Primary biliary cirrhosis (PBC) is a chronic cholestatic
liver disease characterized by the presence of antimitochondrial
autoantibodies in the serum. The major
antigens recognized by the
antibodies are the E2 components of the 2-oxo
acid dehydrogenase complexes, all of which possess covalently attached
lipoic acid cofactors. A bacterial etiology has been proposed for the disease, and patients'
antibodies are known to recognize the E2 subunits (E2p) of both mammalian and bacterial
pyruvate dehydrogenase complexes.
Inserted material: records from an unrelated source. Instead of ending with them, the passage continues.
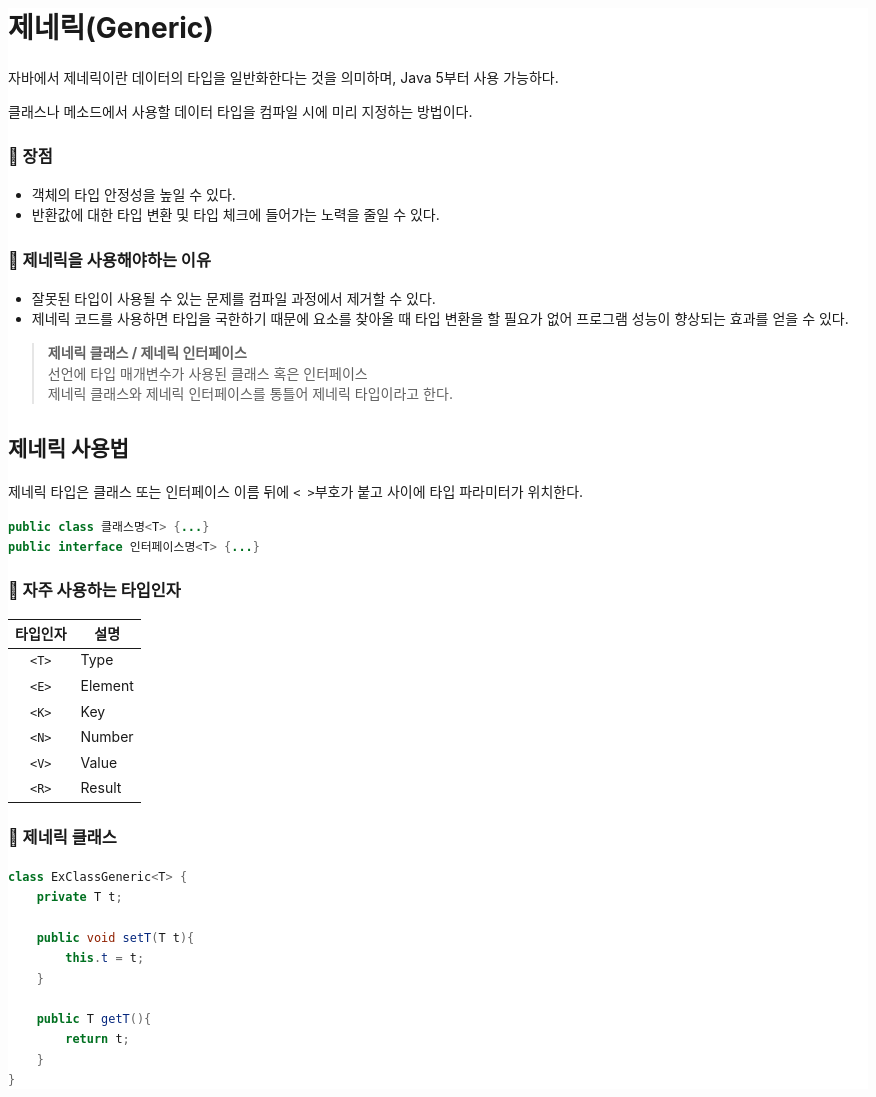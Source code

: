 # 제네릭(Generic)

자바에서 제네릭이란 데이터의 타입을 일반화한다는 것을 의미하며, Java 5부터 사용 가능하다. 

클래스나 메소드에서 사용할 데이터 타입을 컴파일 시에 미리 지정하는 방법이다.

### 📌 장점
- 객체의 타입 안정성을 높일 수 있다.
- 반환값에 대한 타입 변환 및 타입 체크에 들어가는 노력을 줄일 수 있다.

### 📌 제네릭을 사용해야하는 이유
- 잘못된 타입이 사용될 수 있는 문제를 컴파일 과정에서 제거할 수 있다.
- 제네릭 코드를 사용하면 타입을 국한하기 때문에 요소를 찾아올 때 타입 변환을 할 필요가 없어 프로그램 성능이 향상되는 효과를 얻을 수 있다.

> **제네릭 클래스 / 제네릭 인터페이스** <br>
> 선언에 타입 매개변수가 사용된 클래스 혹은 인터페이스 <br>
> 제네릭 클래스와 제네릭 인터페이스를 통틀어 제네릭 타입이라고 한다.

## 제네릭 사용법

제네릭 타입은 클래스 또는 인터페이스 이름 뒤에 `< >`부호가 붙고 사이에 타입 파라미터가 위치한다.

``` java
public class 클래스명<T> {...}
public interface 인터페이스명<T> {...}
```

### 📌 자주 사용하는 타입인자
| 타입인자 | 설명      |
|:------:|---------|
| `<T>`  | Type    |
| `<E>`  | Element |
| `<K>`  | Key     |
| `<N>`  | Number  |
| `<V>`  | Value   |
| `<R>`  | Result  |


### 🍅 제네릭 클래스

``` java
class ExClassGeneric<T> {
	private T t;

	public void setT(T t){
		this.t = t;
	}

	public T getT(){
		return t;
	}
}
```

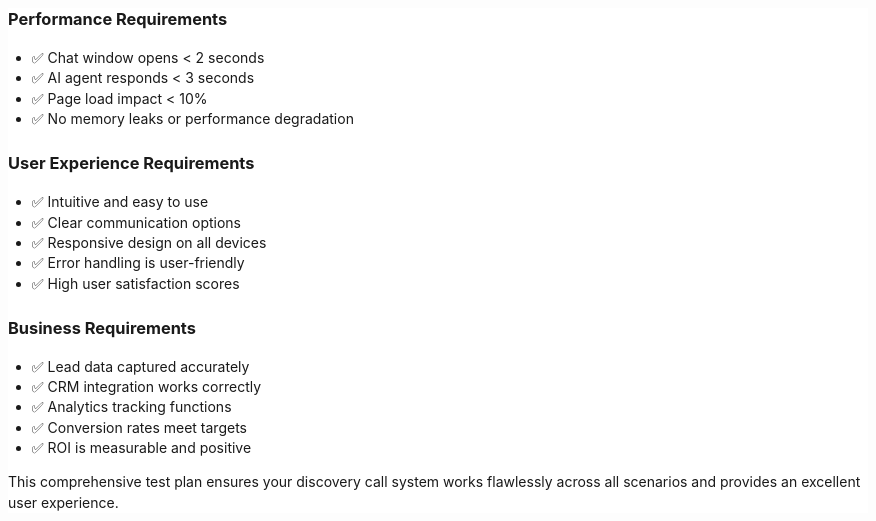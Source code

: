 ### **Performance Requirements**
- ✅ Chat window opens < 2 seconds
- ✅ AI agent responds < 3 seconds
- ✅ Page load impact < 10%
- ✅ No memory leaks or performance degradation

### **User Experience Requirements**
- ✅ Intuitive and easy to use
- ✅ Clear communication options
- ✅ Responsive design on all devices
- ✅ Error handling is user-friendly
- ✅ High user satisfaction scores

### **Business Requirements**
- ✅ Lead data captured accurately
- ✅ CRM integration works correctly
- ✅ Analytics tracking functions
- ✅ Conversion rates meet targets
- ✅ ROI is measurable and positive

This comprehensive test plan ensures your discovery call system works flawlessly across all scenarios and provides an excellent user experience.
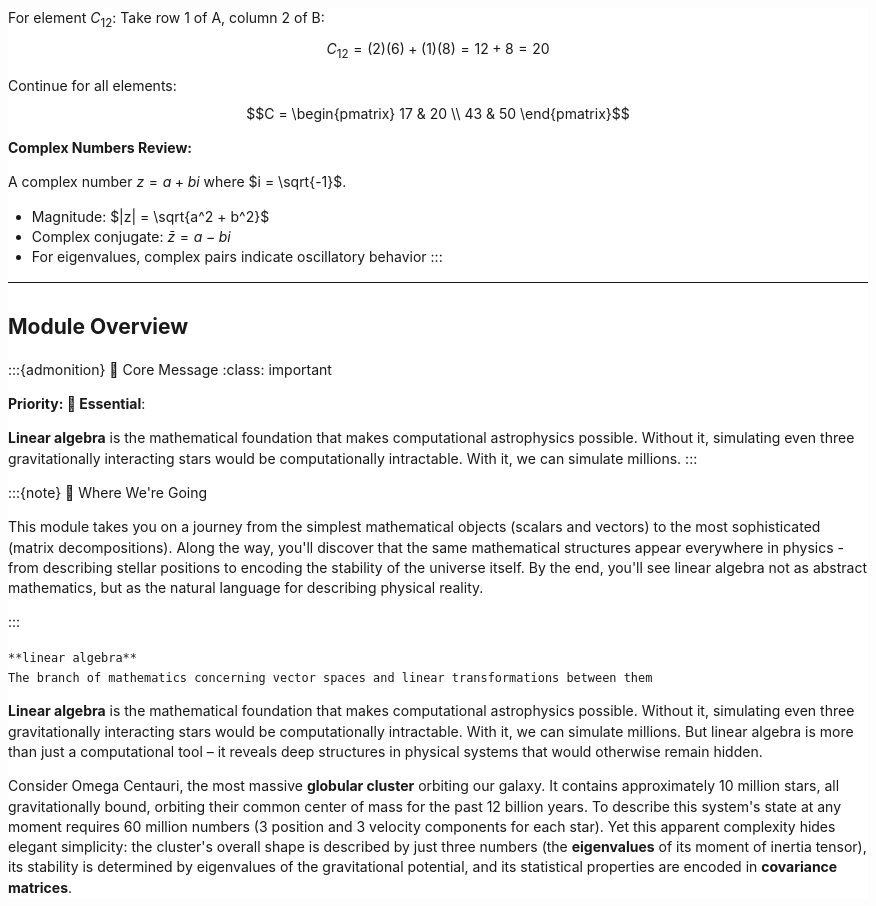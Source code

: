 For element $C_{12}$: Take row 1 of A, column 2 of B:
$$C_{12} = (2)(6) + (1)(8) = 12 + 8 = 20$$

Continue for all elements:
$$C = \begin{pmatrix} 17 & 20 \\ 43 & 50 \end{pmatrix}$$

**Complex Numbers Review:**

A complex number $z = a + bi$ where $i = \sqrt{-1}$.

- Magnitude: $|z| = \sqrt{a^2 + b^2}$
- Complex conjugate: $\bar{z} = a - bi$
- For eigenvalues, complex pairs indicate oscillatory behavior
:::

---

## Module Overview

:::{admonition} 🎯 Core Message
:class: important

**Priority: 🔴 Essential**:

**Linear algebra** is the mathematical foundation that makes computational astrophysics possible. Without it, simulating even three gravitationally interacting stars would be computationally intractable. With it, we can simulate millions.
:::

:::{note} 🔭 Where We're Going

This module takes you on a journey from the simplest mathematical objects (scalars and vectors) to the most sophisticated (matrix decompositions). Along the way, you'll discover that the same mathematical structures appear everywhere in physics - from describing stellar positions to encoding the stability of the universe itself. By the end, you'll see linear algebra not as abstract mathematics, but as the natural language for describing physical reality.

:::

```{margin}
**linear algebra**
The branch of mathematics concerning vector spaces and linear transformations between them
```

**Linear algebra** is the mathematical foundation that makes computational astrophysics possible. Without it, simulating even three gravitationally interacting stars would be computationally intractable. With it, we can simulate millions. But linear algebra is more than just a computational tool – it reveals deep structures in physical systems that would otherwise remain hidden.

Consider Omega Centauri, the most massive **globular cluster** orbiting our galaxy. It contains approximately 10 million stars, all gravitationally bound, orbiting their common center of mass for the past 12 billion years. To describe this system's state at any moment requires 60 million numbers (3 position and 3 velocity components for each star). Yet this apparent complexity hides elegant simplicity: the cluster's overall shape is described by just three numbers (the **eigenvalues** of its moment of inertia tensor), its stability is determined by eigenvalues of the gravitational potential, and its statistical properties are encoded in **covariance matrices**.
Immunoblotting and ELISA inhibition techniques using extracts of Escherichia coli deletion strains, genetically restructured E2
polypeptides, and isolated lipoyl domains demonstrate that (i) the E2o subunit of the E. coli
2-oxoglutarate dehydrogenase complex is recognized by patients'
antibodies; (ii) the main immunogenic region of E2p lies within the lipoly domains; (iii) the presence of a lipoly residue within the domain is crucial for effective recognition by the
antibodies; and (iv) octanoylated E2p, octanoylated E2o, and octanoylated lipoyl domain, produced by a mutant deficient in lipoate biosynthesis, are recognized by patients'
antibodies but not as effectively as their lipoylated counterparts. These findings indicate that
antibodies in PBC patients' sera bind to a unique
peptide-cofactor conformation within the lipoyl domains of the E2
polypeptides and that this
epitope is partially mimicked by substituting the lipoyl cofactor with an octanoyl group.